German Supreme Court fails to defend right to asylum

By Martin Kreickenbaum
1 February 2011

On January 26, the Supreme Court in Karlsruhe, Germany, decided to halt procedures leading to the deportation of asylum seekers to Greece. This followed a shameless manoeuvre worked out between the Supreme Court and the Interior Ministry to prevent current asylum law from being deemed unconstitutional. The 1993 “asylum compromise”, which for all intents and purposes abolished the right to protection from persecution for refugees in Germany, is to remain in place.

The Supreme Court ruling addressed a case that had been filed on behalf of an Iraqi refugee who had come to Germany via Greece and applied for asylum. His application was rejected as being “manifestly groundless” because he had previously stayed in Greece, which is classified as a “safe third country”. Under the EU’s Dublin II accord, Greece is responsible for processing the asylum application. As a result, in June 2008, the Federal Office for Migration and Refugees ordered his deportation to Greece.
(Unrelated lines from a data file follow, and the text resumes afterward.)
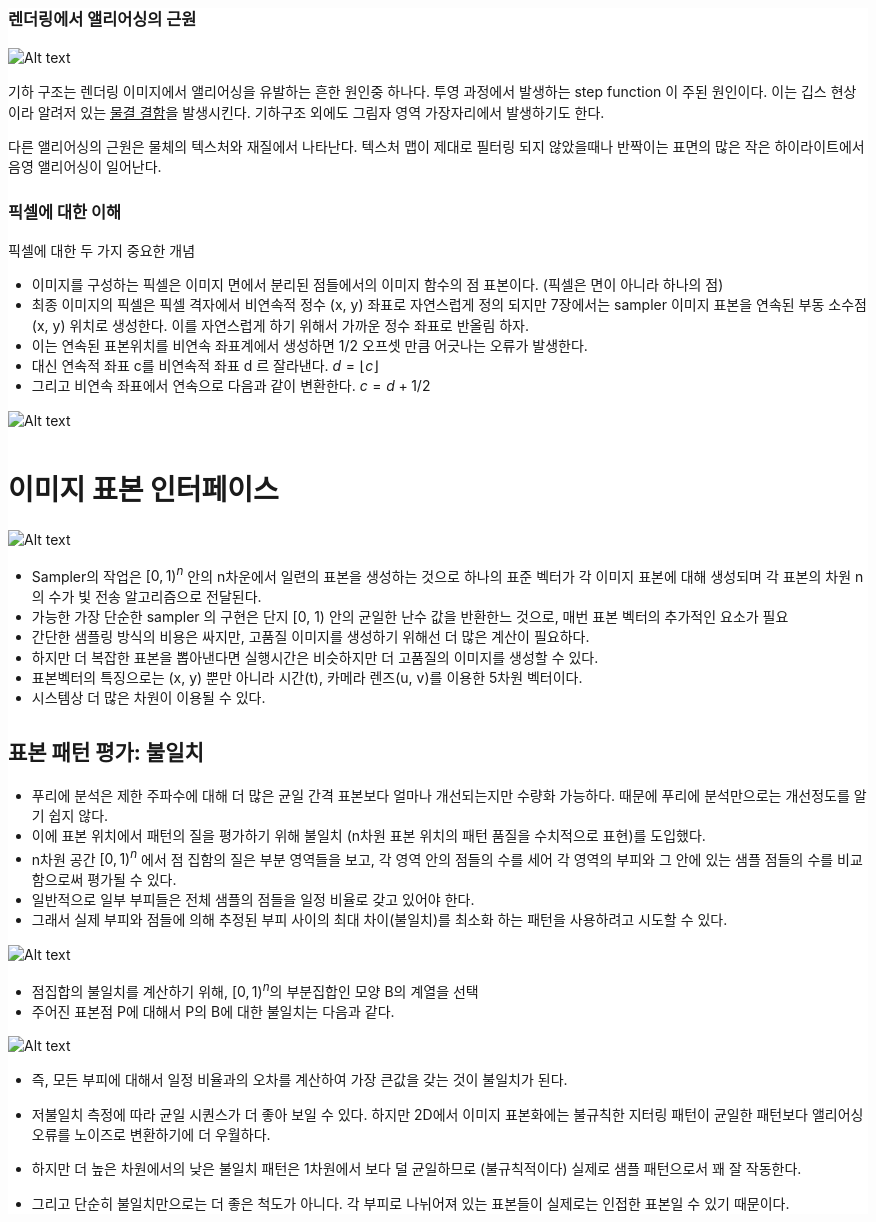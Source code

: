 ### 렌더링에서 앨리어싱의 근원

![Alt text](image-25.png)

기하 구조는 렌더링 이미지에서 앨리어싱을 유발하는 흔한 원인중 하나다. 투영 과정에서 발생하는 step function 이 주된 원인이다. 이는 깁스 현상이라 알려저 있는 [물결 결함](https://en.wikipedia.org/wiki/Ringing_artifacts)을 발생시킨다. 기하구조 외에도 그림자 영역 가장자리에서 발생하기도 한다.

다른 앨리어싱의 근원은 물체의 텍스처와 재질에서 나타난다. 텍스처 맵이 제대로 필터링 되지 않았을때나 반짝이는 표면의 많은 작은 하이라이트에서 음영 앨리어싱이 일어난다.

### 픽셀에 대한 이해
픽셀에 대한 두 가지 중요한 개념
 - 이미지를 구성하는 픽셀은 이미지 면에서 분리된 점들에서의 이미지 함수의 점 표본이다. (픽셀은 면이 아니라 하나의 점)
 - 최종 이미지의 픽셀은 픽셀 격자에서 비연속적 정수 (x, y) 좌표로 자연스럽게 정의 되지만 7장에서는 sampler 이미지 표본을 연속된 부동 소수점 (x, y) 위치로 생성한다. 이를 자연스럽게 하기 위해서 가까운 정수 좌표로 반올림 하자.
 - 이는 연속된 표본위치를 비연속 좌표계에서 생성하면 1/2 오프셋 만큼 어긋나는 오류가 발생한다.
 - 대신 연속적 좌표 c를 비연속적 좌표 d 르 잘라낸다. $d = \left\lfloor c \right\rfloor$
 - 그리고 비연속 좌표에서 연속으로 다음과 같이 변환한다. $c = d + 1/2$
 
 ![Alt text](image-26.png)

# 이미지 표본 인터페이스

![Alt text](image-27.png)

 - Sampler의 작업은 $[0, 1)^{n}$ 안의 n차운에서 일련의 표본을 생성하는 것으로 하나의 표준 벡터가 각 이미지 표본에 대해 생성되며 각 표본의 차원 n의 수가 빛 전송 알고리즘으로 전달된다.
 - 가능한 가장 단순한 sampler 의 구현은 단지 [0, 1) 안의 균일한 난수 값을 반환한느 것으로, 매번 표본 벡터의 추가적인 요소가 필요
 - 간단한 샘플링 방식의 비용은 싸지만, 고품질 이미지를 생성하기 위해선 더 많은 계산이 필요하다.
 - 하지만 더 복잡한 표본을 뽑아낸다면 실행시간은 비슷하지만 더 고품질의 이미지를 생성할 수 있다.
 - 표본벡터의 특징으로는 (x, y) 뿐만 아니라 시간(t), 카메라 렌즈(u, v)를 이용한 5차원 벡터이다.
 - 시스템상 더 많은 차원이 이용될 수 있다.

## 표본 패턴 평가: 불일치
 - 푸리에 분석은 제한 주파수에 대해 더 많은 균일 간격 표본보다 얼마나 개선되는지만 수량화 가능하다. 때문에 푸리에 분석만으로는 개선정도를 알기 쉽지 않다.
 - 이에 표본 위치에서 패턴의 질을 평가하기 위해 불일치 (n차원 표본 위치의 패턴 품질을 수치적으로 표현)를 도입했다.
 - n차원 공간 $[0, 1)^{n}$ 에서 점 집함의 질은 부분 영역들을 보고, 각 영역 안의 점들의 수를 세어 각 영역의 부피와 그 안에 있는 샘플 점들의 수를 비교함으로써 평가될 수 있다.
 - 일반적으로 일부 부피들은 전체 샘플의 점들을 일정 비율로 갖고 있어야 한다.
 - 그래서 실제 부피와 점들에 의해 추정된 부피 사이의 최대 차이(불일치)를 최소화 하는 패턴을 사용하려고 시도할 수 있다.

![Alt text](image-30.png)
 - 점집합의 불일치를 계산하기 위해, $[0, 1)^{n}$의 부분집합인 모양 B의 계열을 선택
 - 주어진 표본점 P에 대해서 P의 B에 대한 불일치는 다음과 같다.

![Alt text](image-31.png)
 - 즉, 모든 부피에 대해서 일정 비율과의 오차를 계산하여 가장 큰값을 갖는 것이 불일치가 된다.

 - 저불일치 측정에 따라 균일 시퀀스가 더 좋아 보일 수 있다. 하지만 2D에서 이미지 표본화에는 불규칙한 지터링 패턴이 균일한 패턴보다 앨리어싱 오류를 노이즈로 변환하기에 더 우월하다.
 - 하지만 더 높은 차원에서의 낮은 불일치 패턴은 1차원에서 보다 덜 균일하므로 (불규칙적이다) 실제로 샘플 패턴으로서 꽤 잘 작동한다.
 - 그리고 단순히 불일치만으로는 더 좋은 척도가 아니다. 각 부피로 나뉘어져 있는 표본들이 실제로는 인접한 표본일 수 있기 때문이다.
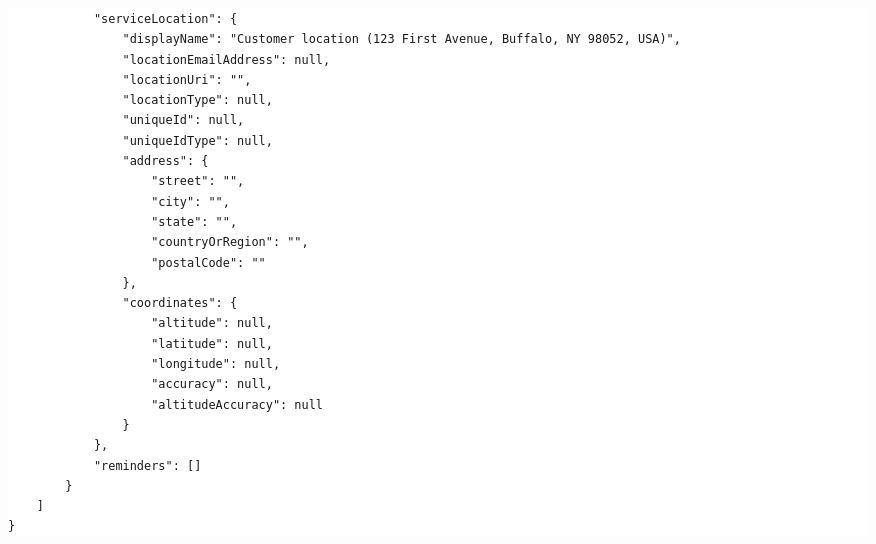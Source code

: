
 ```http
            "serviceLocation": {
                "displayName": "Customer location (123 First Avenue, Buffalo, NY 98052, USA)",
                "locationEmailAddress": null,
                "locationUri": "",
                "locationType": null,
                "uniqueId": null,
                "uniqueIdType": null,
                "address": {
                    "street": "",
                    "city": "",
                    "state": "",
                    "countryOrRegion": "",
                    "postalCode": ""
                },
                "coordinates": {
                    "altitude": null,
                    "latitude": null,
                    "longitude": null,
                    "accuracy": null,
                    "altitudeAccuracy": null
                }
            },
            "reminders": []
        }
    ]
}
```



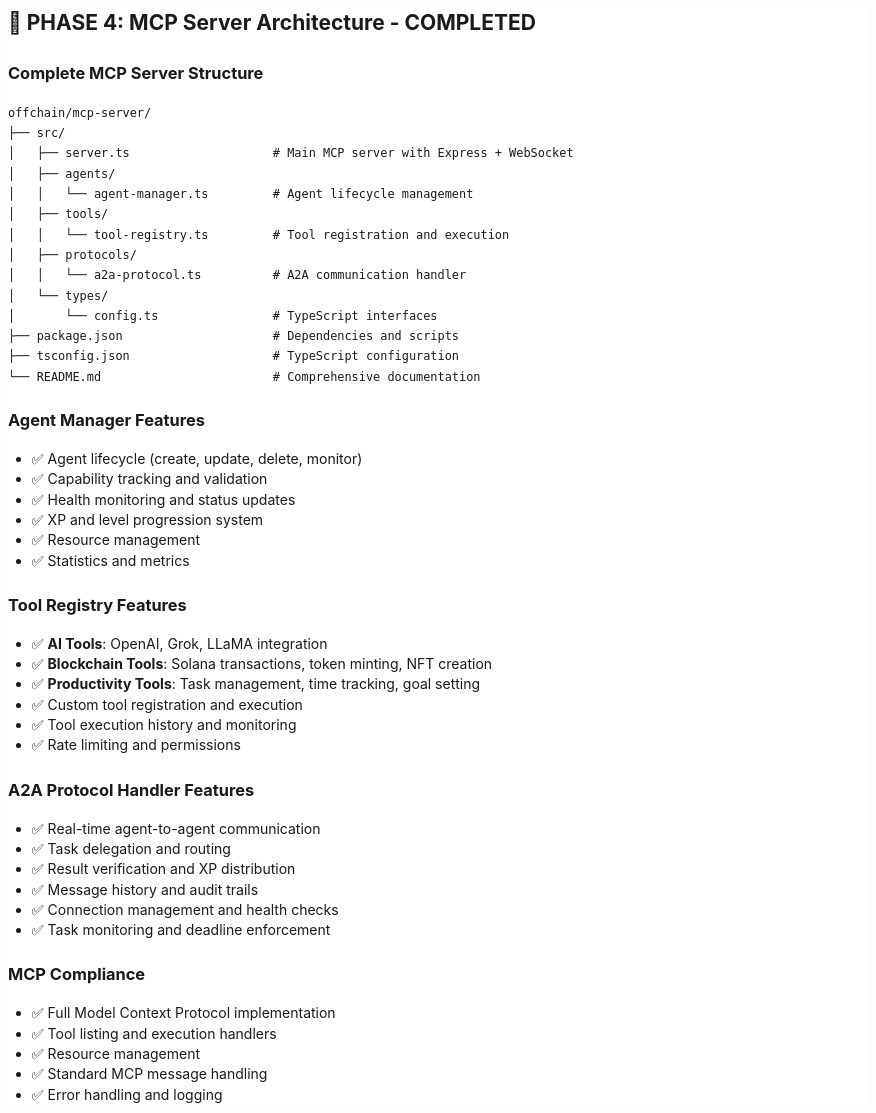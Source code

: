 
## 🔧 **PHASE 4: MCP Server Architecture - COMPLETED**

### **Complete MCP Server Structure**
```
offchain/mcp-server/
├── src/
│   ├── server.ts                    # Main MCP server with Express + WebSocket
│   ├── agents/
│   │   └── agent-manager.ts         # Agent lifecycle management
│   ├── tools/
│   │   └── tool-registry.ts         # Tool registration and execution
│   ├── protocols/
│   │   └── a2a-protocol.ts          # A2A communication handler
│   └── types/
│       └── config.ts                # TypeScript interfaces
├── package.json                     # Dependencies and scripts
├── tsconfig.json                    # TypeScript configuration
└── README.md                        # Comprehensive documentation
```

### **Agent Manager Features**
- ✅ Agent lifecycle (create, update, delete, monitor)
- ✅ Capability tracking and validation
- ✅ Health monitoring and status updates
- ✅ XP and level progression system
- ✅ Resource management
- ✅ Statistics and metrics

### **Tool Registry Features**
- ✅ **AI Tools**: OpenAI, Grok, LLaMA integration
- ✅ **Blockchain Tools**: Solana transactions, token minting, NFT creation
- ✅ **Productivity Tools**: Task management, time tracking, goal setting
- ✅ Custom tool registration and execution
- ✅ Tool execution history and monitoring
- ✅ Rate limiting and permissions

### **A2A Protocol Handler Features**
- ✅ Real-time agent-to-agent communication
- ✅ Task delegation and routing
- ✅ Result verification and XP distribution
- ✅ Message history and audit trails
- ✅ Connection management and health checks
- ✅ Task monitoring and deadline enforcement

### **MCP Compliance**
- ✅ Full Model Context Protocol implementation
- ✅ Tool listing and execution handlers
- ✅ Resource management
- ✅ Standard MCP message handling
- ✅ Error handling and logging
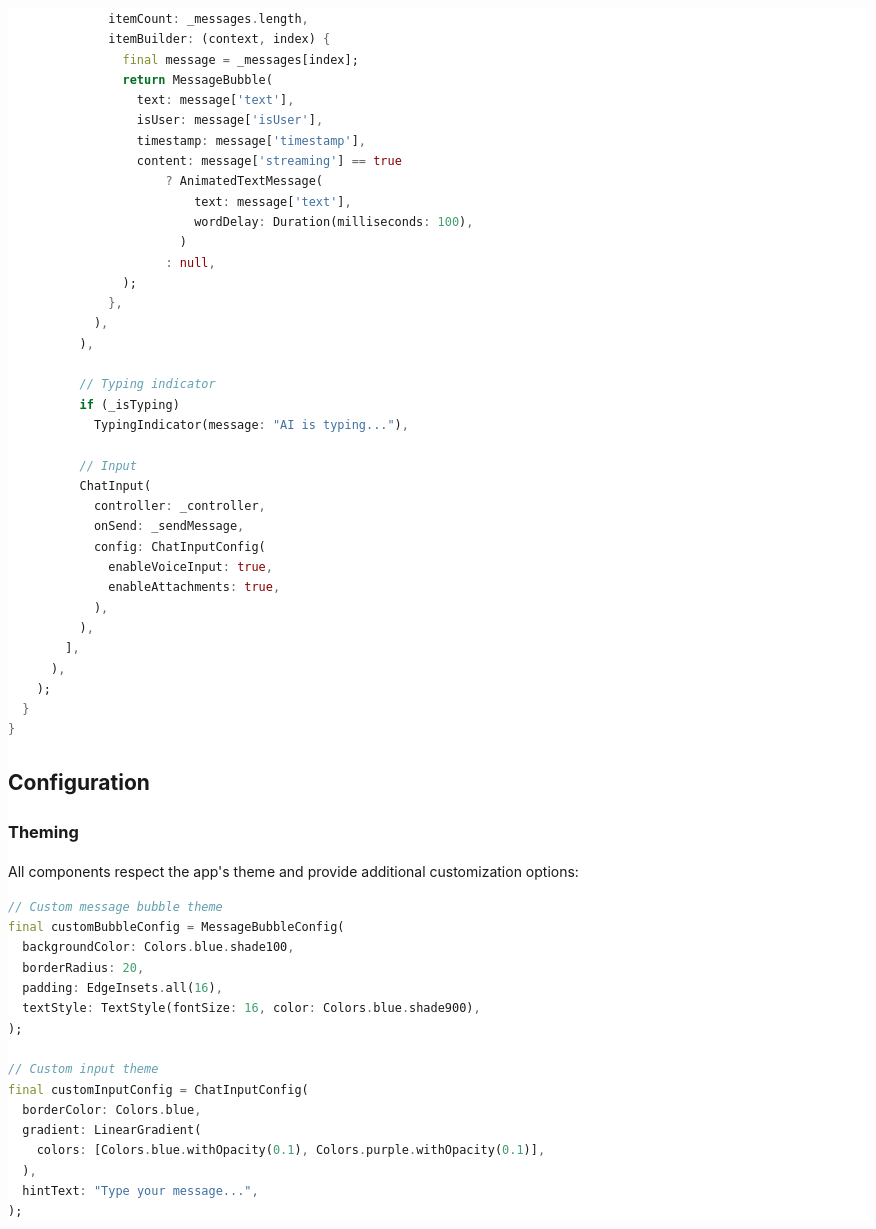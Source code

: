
 ```dart
              itemCount: _messages.length,
              itemBuilder: (context, index) {
                final message = _messages[index];
                return MessageBubble(
                  text: message['text'],
                  isUser: message['isUser'],
                  timestamp: message['timestamp'],
                  content: message['streaming'] == true
                      ? AnimatedTextMessage(
                          text: message['text'],
                          wordDelay: Duration(milliseconds: 100),
                        )
                      : null,
                );
              },
            ),
          ),
          
          // Typing indicator
          if (_isTyping)
            TypingIndicator(message: "AI is typing..."),
          
          // Input
          ChatInput(
            controller: _controller,
            onSend: _sendMessage,
            config: ChatInputConfig(
              enableVoiceInput: true,
              enableAttachments: true,
            ),
          ),
        ],
      ),
    );
  }
}
```

## Configuration

### Theming

All components respect the app's theme and provide additional customization options:

```dart
// Custom message bubble theme
final customBubbleConfig = MessageBubbleConfig(
  backgroundColor: Colors.blue.shade100,
  borderRadius: 20,
  padding: EdgeInsets.all(16),
  textStyle: TextStyle(fontSize: 16, color: Colors.blue.shade900),
);

// Custom input theme
final customInputConfig = ChatInputConfig(
  borderColor: Colors.blue,
  gradient: LinearGradient(
    colors: [Colors.blue.withOpacity(0.1), Colors.purple.withOpacity(0.1)],
  ),
  hintText: "Type your message...",
);
```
The refugee lodged an appeal against this decision and sought legal protection before the Administrative Court in Münster. This was rejected, whereupon the Iraqi lodged his case with the Supreme Court. Because EU member states are automatically classified as “safe third countries,” states can legally terminate residency without granting a refugee the right of appeal.

There is no functioning asylum system in Greece. Asylum seekers’ requests are regularly rejected by the dozen, with only minuscule numbers seeing their applications approved. In 2009, the appeal body in Greece where asylum seekers could seek redress was abolished. Those seeking protection are exposed to arbitrary detention in overcrowded camps with squalid conditions and inadequate food. Refugees living at large in Greece are refused help from government agencies. They are forced to beg for alms and live without shelter.

Despite all this, until recently the German authorities insisted on sending asylum seekers coming via Greece back to that country. Beginning in 2009, however, the Administrative Courts increasingly began to stop the mass deportation of refugees. In addition to agreeing to hear the appeal of this Iraqi refugee, in fast-track proceedings the Supreme Court blocked an additional 13 deportations to Athens.

In response to the case of the Iraqi refugee, during an oral hearing held in October of last year, the Interior Ministry insisted that although asylum seekers still faced problems in Greece, they were not serious enough to necessitate legal protection against deportation. The second chamber of the Supreme Court, chaired by Chief Justice Andrew Voßkuhle, maintained, however, that the case raised “fundamental questions of the interaction of constitutional and European law and asylum procedures”.

However, in its most recently published decision, the court backtracked from this position. “It is not appropriate to clarify in the abstract the constitutional questions raised by the present procedures”, the judges’ statement reads.

This position contradicts that recently taken by the European Court of Human Rights, which decided that deportation to Greece under the Dublin II accord without any individual assessment and without opportunity for appeal is unlawful and violates the European Convention on Human Rights. In a case similar to the one heard at Karlsruhe, the court in Strasbourg sentenced Belgium to pay a heavy fine for its asylum policy.

In the Süddeutsche Zeitung, Heribert Prantl correctly sketched out the consequences of the court ruling as being the final abandonment of protection for refugees. The judges have left the protection of refugees to “German and European politics, although in the past 15 years they have shown how little the protection of refugees concerns them”.

From a legal standpoint, the ruling in Strasbourg places a question mark over the Dublin II accord, upon which Germany’s asylum procedures are based. It is worth noting that the judges in Karlsruhe have not followed Strasbourg’s lead. If they had, they would have had to declare the right to asylum unconstitutional as it now stands. They would have had to reverse a 1996 ruling by the Supreme Court that established that lawmakers were definitely empowered to limit fundamental rights.